▶ _What you will do_
Copy each line from the data that has the word "with" in it.

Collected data
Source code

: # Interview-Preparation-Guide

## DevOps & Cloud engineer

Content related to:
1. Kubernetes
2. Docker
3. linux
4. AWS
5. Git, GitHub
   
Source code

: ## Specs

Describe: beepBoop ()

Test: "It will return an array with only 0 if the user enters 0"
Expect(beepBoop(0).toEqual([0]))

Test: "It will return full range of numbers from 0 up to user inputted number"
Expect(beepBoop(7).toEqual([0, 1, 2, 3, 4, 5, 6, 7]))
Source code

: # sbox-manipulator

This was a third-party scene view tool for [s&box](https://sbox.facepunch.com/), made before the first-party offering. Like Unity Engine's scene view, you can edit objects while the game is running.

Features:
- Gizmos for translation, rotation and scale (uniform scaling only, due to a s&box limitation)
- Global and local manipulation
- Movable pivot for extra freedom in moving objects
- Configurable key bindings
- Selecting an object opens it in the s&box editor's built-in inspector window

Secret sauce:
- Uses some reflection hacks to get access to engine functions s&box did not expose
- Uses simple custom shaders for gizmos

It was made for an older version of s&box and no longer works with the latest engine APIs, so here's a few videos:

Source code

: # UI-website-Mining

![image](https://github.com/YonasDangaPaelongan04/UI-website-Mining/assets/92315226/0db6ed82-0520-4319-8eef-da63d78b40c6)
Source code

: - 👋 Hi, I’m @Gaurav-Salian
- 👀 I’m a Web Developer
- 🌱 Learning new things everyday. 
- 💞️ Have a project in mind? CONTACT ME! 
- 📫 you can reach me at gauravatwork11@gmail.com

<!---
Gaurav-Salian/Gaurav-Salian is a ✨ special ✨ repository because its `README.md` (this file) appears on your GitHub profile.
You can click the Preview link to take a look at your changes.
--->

▶ _Answer area_
Test: "It will return an array with only 0 if the user enters 0"
It was made for an older version of s&box and no longer works with the latest engine APIs, so here's a few videos:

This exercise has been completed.